8. Ask Them to Research the Broader Business Landscape

“When employees spend time investigating how other businesses in different industries operate, they can draw inspiration from what they see and come up with their own unique ways to apply what they’ve learned to your business. While you can also have them keep an eye on the competition, you must encourage them to explore how other companies innovate to help your business truly differentiate itself.”

9. Get Them in Front of Your Customers

“Customer research doesn’t stop once you’ve built the product. You should regularly put your team in front of customers to learn about their evolving journeys. How does your product fit into their lives? What do they wish it could do? What other problems do they have? If they could wave a magic wand, what would they do to make their lives easier? Customer feedback is oxygen for good ideas.”

10. Listen to Those on the Front Lines

“A great way to encourage innovation from employees is simply to ask them about and value their views and opinions. Some topics I include in my company’s weekly progress meetings are competitors who might have beat us for a deal and why, as well as what was effective and what else could help streamline our process. There’s nothing better than consulting with those on the front lines of your business.”

11. Give Your Team Visibility Into the Bigger Picture

“Give your team the chance to see the big picture. As a leader, it’s your job to inspire your employees to stand out by maintaining transparency and open communication.
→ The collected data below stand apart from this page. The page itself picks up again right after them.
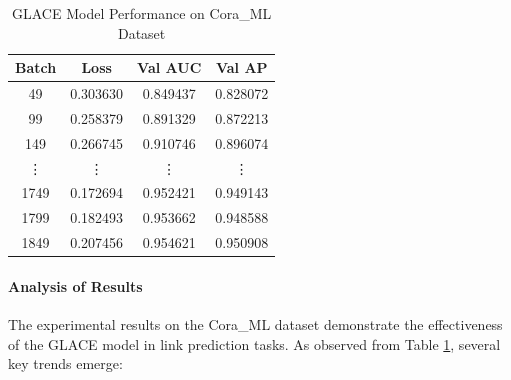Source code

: \documentclass[11pt]{article}
\begin{document}
\begin{table}[h]
    \centering
    \caption{GLACE Model Performance on Cora\_ML Dataset}
    \label{tab:experimental_results}
    \begin{tabular}{cccc}
        \hline
        \textbf{Batch} & \textbf{Loss} & \textbf{Val AUC} & \textbf{Val AP} \\
        \hline
        49    & 0.303630 & 0.849437 & 0.828072 \\
        99    & 0.258379 & 0.891329 & 0.872213 \\
        149   & 0.266745 & 0.910746 & 0.896074 \\
        \vdots & \vdots   & \vdots    & \vdots    \\
        1749  & 0.172694 & 0.952421 & 0.949143 \\
        1799  & 0.182493 & 0.953662 & 0.948588 \\
        1849  & 0.207456 & 0.954621 & 0.950908 \\
        \hline
    \end{tabular}
\end{table}

\paragraph{Analysis of Results}
The experimental results on the Cora\_ML dataset demonstrate the effectiveness of the GLACE model in link prediction tasks. As observed from Table \ref{tab:experimental_results}, several key trends emerge:
\end{document}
The innovators and creative thinkers in your company want to know that their work is having a material impact. Giving them that visibility allows them to understand how they can continue to effect change.”
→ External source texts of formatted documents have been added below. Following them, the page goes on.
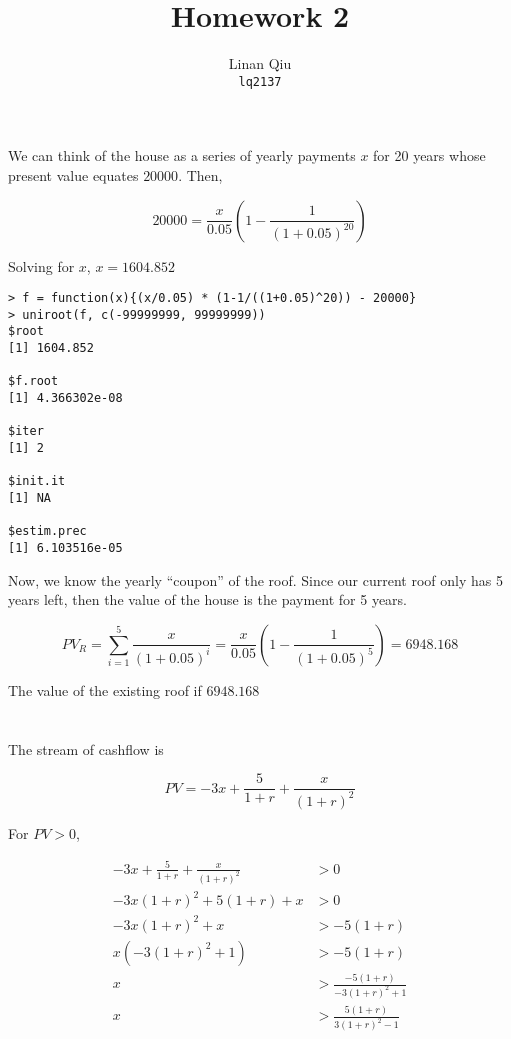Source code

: \documentclass[11pt]{scrartcl}
\title{Homework 2}
\author{Linan Qiu\\\texttt{lq2137}}
\begin{document}
\maketitle

\section{}

We can think of the house as a series of yearly payments $x$ for 20 years whose present value equates $20000$. Then,

\[20000 = \frac{x}{0.05}\left(1 - \frac{1}{(1+0.05)^{20}}\right)\]

Solving for $x$, $x = 1604.852$

\begin{lstlisting}
> f = function(x){(x/0.05) * (1-1/((1+0.05)^20)) - 20000}
> uniroot(f, c(-99999999, 99999999))
$root
[1] 1604.852

$f.root
[1] 4.366302e-08

$iter
[1] 2

$init.it
[1] NA

$estim.prec
[1] 6.103516e-05
\end{lstlisting}

Now, we know the yearly ``coupon'' of the roof. Since our current roof only has 5 years left, then the value of the house is the payment for 5 years.

\[PV_R = \sum_{i=1}^5 \frac{x}{(1+0.05)^i} = \frac{x}{0.05}\left(1 - \frac{1}{(1+0.05)^5} \right) = 6948.168\]

The value of the existing roof if $6948.168$

\section{}

\subsection{}

The stream of cashflow is

\[PV = -3x + \frac{5}{1+r} + \frac{x}{(1+r)^2}\]

For $PV > 0$, 

\begin{align*}
-3x + \frac{5}{1+r} + \frac{x}{(1+r)^2} &> 0 \\
-3x(1+r)^2 + 5(1+r) + x &> 0 \\
-3x(1+r)^2 + x &> -5(1+r) \\
x(-3(1+r)^2 + 1) &> -5(1+r) \\
x &> \frac{-5(1+r)}{-3(1+r)^2 + 1} \\
x &> \frac{5(1+r)}{3(1+r)^2 - 1}
\end{align*}
\end{document}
12. Give Them Time to Work on Side Projects

“Every Friday afternoon, everyone in the company is free to work on any side projects that they would like, whether it relates to our business or not. The idea is to enable creative thinking in all different areas, so that everyone can continue to flex those creativity muscles.”

13. Acknowledge All Ideas in a Positive Way, Even If You Disagree

“You should always reward people for their ideas and input, even if you don’t agree with them. Never shoot down somebody’s idea in a negative way, always be appreciative of their suggestion and respectfully disagree if you have to. When somebody does share a good idea, make sure the rest of the team knows it. This will motivate the person who provided the idea and inspire others to share theirs.”

14. Ask for Anonymous Feedback

“For a while, I had a “suggestion box” shared document file where anyone could anonymously submit ideas for our company, regardless of their seniority or position. It’s such a simple idea, but our company has come up with some very successful strategies this way. Removing the fear of looking like a fool or speaking outside of one’s rank has fostered some very creative and effective ideas for us.”